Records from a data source
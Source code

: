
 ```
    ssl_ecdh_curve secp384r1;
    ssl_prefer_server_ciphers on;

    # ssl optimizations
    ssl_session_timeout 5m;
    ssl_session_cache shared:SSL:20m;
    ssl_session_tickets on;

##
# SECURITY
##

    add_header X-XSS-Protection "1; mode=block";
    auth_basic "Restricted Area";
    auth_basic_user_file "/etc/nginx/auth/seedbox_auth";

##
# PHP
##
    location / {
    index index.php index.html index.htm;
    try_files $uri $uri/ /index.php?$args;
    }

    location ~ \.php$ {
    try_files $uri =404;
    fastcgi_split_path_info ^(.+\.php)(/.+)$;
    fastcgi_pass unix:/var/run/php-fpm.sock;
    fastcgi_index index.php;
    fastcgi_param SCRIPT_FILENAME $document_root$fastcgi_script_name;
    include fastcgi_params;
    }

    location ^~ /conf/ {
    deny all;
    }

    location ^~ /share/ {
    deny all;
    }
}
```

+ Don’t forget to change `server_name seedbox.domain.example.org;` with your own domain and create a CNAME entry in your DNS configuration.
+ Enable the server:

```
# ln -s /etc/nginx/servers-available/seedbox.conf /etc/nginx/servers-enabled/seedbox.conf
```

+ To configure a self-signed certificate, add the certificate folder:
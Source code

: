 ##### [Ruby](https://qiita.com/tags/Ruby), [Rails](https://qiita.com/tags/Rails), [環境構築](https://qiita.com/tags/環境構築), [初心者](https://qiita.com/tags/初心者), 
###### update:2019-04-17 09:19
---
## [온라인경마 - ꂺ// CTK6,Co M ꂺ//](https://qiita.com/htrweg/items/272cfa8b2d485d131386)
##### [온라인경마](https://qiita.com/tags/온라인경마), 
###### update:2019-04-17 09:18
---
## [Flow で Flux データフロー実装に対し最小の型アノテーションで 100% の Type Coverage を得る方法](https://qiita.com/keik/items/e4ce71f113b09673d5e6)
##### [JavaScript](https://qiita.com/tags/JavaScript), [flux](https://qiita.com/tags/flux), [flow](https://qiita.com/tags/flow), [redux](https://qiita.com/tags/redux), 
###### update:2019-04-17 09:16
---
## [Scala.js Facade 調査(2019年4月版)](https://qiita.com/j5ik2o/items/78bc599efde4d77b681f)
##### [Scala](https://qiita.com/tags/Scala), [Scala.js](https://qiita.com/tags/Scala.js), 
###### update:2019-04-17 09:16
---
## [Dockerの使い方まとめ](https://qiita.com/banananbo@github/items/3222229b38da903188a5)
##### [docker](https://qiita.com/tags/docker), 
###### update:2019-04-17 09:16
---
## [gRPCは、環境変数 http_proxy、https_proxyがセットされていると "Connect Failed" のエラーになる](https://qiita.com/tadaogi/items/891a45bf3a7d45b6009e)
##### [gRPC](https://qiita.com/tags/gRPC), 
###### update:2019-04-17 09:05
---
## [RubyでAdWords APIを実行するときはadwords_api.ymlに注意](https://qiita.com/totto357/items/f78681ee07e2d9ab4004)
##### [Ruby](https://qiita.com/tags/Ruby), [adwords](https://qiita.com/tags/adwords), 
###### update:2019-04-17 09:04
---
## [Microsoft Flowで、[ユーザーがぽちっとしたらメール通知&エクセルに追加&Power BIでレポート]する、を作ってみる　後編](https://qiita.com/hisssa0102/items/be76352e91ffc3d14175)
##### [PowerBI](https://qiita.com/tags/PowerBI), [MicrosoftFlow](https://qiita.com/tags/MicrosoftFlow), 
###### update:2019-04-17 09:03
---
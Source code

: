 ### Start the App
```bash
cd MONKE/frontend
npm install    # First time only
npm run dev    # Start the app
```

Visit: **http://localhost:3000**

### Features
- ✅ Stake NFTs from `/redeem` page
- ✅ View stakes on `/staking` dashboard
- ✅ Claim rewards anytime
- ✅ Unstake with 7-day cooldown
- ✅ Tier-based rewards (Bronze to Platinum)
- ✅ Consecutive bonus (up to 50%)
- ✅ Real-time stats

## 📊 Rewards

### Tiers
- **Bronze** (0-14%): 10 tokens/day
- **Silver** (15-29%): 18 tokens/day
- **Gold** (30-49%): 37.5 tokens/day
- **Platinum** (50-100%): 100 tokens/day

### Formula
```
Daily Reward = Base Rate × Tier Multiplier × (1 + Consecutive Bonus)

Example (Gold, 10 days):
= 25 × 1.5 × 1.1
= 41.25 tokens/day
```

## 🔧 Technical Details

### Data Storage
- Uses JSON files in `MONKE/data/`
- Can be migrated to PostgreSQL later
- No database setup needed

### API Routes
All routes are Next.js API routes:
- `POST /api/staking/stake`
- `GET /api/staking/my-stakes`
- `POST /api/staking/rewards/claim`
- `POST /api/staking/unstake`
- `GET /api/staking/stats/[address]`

_Exercise requirements_. Copy the lines of the entries above that mention "Platinum".

_Response area_.
- ✅ Tier-based rewards (Bronze to Platinum)
- **Platinum** (50-100%): 100 tokens/day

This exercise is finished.